Du Caire à Abou Simbel, laborieux ramadan
Chaleur, coupures d’eau et d’électricité, inflation, sont le lot quotidien des Égyptiens depuis quelques semaines. Une atmosphère qui rend le jeûne du ramadan encore plus difficile que d’ordinaire.
À l’heure du ramadan
Hausse de prix, craintes pour le pain, coupures d’eau et d’électricité à répétition… Le mois de ramadan se déroule en Egypte dans un climat de vif mécontentement face à la multiplication de difficultés qui s’ajoutent à la forte chaleur et au jeûne. Des manifestations de colère sont rapportées depuis plusieurs jours dans le pays. Ici en raison de coupures d’eau de plus en plus fréquentes. Là à cause de pannes d’électricité au moment de l‘iftar, le repas très attendu de rupture du jeûne, de plus en plus cher à préparer.
"Il n’y a pas de pain. Il n’y a pas d’eau. Il n’y a pas d’électricité. Mais il y a le président (Hosni Moubarak)", ironise le quotidien indépendant Al-Dostour. Un autre titre indépendant, Nahdet Misr, parle de "révolte des jerricans" dans plusieurs gouvernorats frappés par des pénuries d’eau.
Des riverains exaspérés ont arrêté le trafic mercredi avec des barrages sur une autoroute au sud du Caire, à la hauteur de l’oasis du Fayyoum, pour protester contre des coupures de courant. La police a dû intervenir.
Les températures de près de 40 degrés au Caire, davantage dans le sud du pays, et les longues journées de jeûne entre le lever et le coucher du soleil, rendent déjà ce mois sacré musulman de ramadan particulièrement rigoureux.
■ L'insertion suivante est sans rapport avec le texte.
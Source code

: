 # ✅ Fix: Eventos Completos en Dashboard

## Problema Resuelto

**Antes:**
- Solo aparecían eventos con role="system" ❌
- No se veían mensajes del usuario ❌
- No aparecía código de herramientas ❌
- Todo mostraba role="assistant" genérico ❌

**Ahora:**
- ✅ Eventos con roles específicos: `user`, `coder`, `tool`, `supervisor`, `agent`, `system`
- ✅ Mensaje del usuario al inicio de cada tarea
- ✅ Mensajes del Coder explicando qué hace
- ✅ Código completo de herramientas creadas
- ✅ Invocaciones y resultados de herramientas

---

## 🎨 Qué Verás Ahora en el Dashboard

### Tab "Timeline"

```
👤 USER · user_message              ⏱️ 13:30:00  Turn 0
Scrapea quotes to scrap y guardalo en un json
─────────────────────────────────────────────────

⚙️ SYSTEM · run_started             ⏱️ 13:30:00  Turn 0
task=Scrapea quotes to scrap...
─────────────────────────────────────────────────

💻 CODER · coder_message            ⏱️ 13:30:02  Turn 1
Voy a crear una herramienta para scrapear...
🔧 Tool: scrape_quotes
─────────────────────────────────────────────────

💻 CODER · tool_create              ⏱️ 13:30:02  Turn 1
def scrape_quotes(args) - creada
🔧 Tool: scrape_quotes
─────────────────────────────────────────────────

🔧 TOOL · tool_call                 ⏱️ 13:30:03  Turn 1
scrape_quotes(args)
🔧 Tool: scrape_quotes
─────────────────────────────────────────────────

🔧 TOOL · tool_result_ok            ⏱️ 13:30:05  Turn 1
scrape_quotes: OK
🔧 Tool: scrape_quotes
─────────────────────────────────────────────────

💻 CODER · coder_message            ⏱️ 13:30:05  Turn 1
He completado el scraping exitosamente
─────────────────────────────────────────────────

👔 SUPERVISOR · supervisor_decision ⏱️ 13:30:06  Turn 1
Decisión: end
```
Les pics de consommation en soirée ne sont pas étrangers à la multiplication des coupures d’eau et d’électricité, mais la vétusté et le manque de capacité des réseaux sont aussi en cause.
"Tout a augmenté"
La hausse des prix alimentaires, pourtant habituelle en période de ramadan à cause des achats pour les dîners de fête, ne fait qu’aggraver la grogne. S’y ajoute l’inquiétude provoquée par l’arrêt des livraisons de blé par la Russie, frappée par une baisse de ses récoltes. La Russie fournit environ la moitié des achats à l’étranger de l’Egypte, premier importateur mondial de blé.
Un jeune homme de 24 ans, souffrant de déficience cardiaque, décédé en faisant la queue devant une boulangerie, a été présenté par la presse comme "la première victime des files d’attente pour le pain durant le ramadan".
Des hausses de prix du sucre, du riz, des céréales, des fruits et des légumes allant jusqu’à 30% selon les endroits, et davantage pour la viande, sont rapportées par la presse et les consommateurs. "Tout a augmenté : le pain, la viande, le poulet, le poisson, les pâtes. Les salaires sont restés les mêmes, les fonctionnaires doivent mendier pour finir le mois et il faut emprunter de l’argent aux amis et à la famille", se lamente Hekmat Mohamed, employé comptable au Caire.
"Il y a des files d’attente pour tout, que ce soit la viande ou le pain", déplore un chauffeur d’entreprise, Kamal Salem.
Déjà en juillet, à la veille du ramadan, le pays avait connu une poussée inflationniste de 2,3%, contre 0,7% en juin.
Éteindre lanternes et guirlandes
Le gouvernement, sous forte pression devant cette grogne tous azimuts, multiplie les déclarations apaisantes.
Le ministre de l’Industrie et du Commerce Rachid Mohamed Rachid a garanti que le pays avait dans ses silos de quoi assurer la production de pain subventionné pendant quatre mois. Il a assuré que l’embargo russe n’aurait "pas d’impact" sur ce pain, sans lequel des millions de personnes ne pourraient subsister, dans un pays où 40% de la population vit avec deux dollars ou moins par jour.
Le pouvoir promet aussi pêle-mêle de mieux contrôler les prix, d’augmenter les cultures de céréales, de construire des centrales électriques ou de réparer les canalisations. En attendant, les Egyptiens se voient conseiller, pour économiser l’électricité et éviter les coupures, d’éteindre les lanternes et guirlandes lumineuses dont ils ornent leurs foyers en période de ramadan.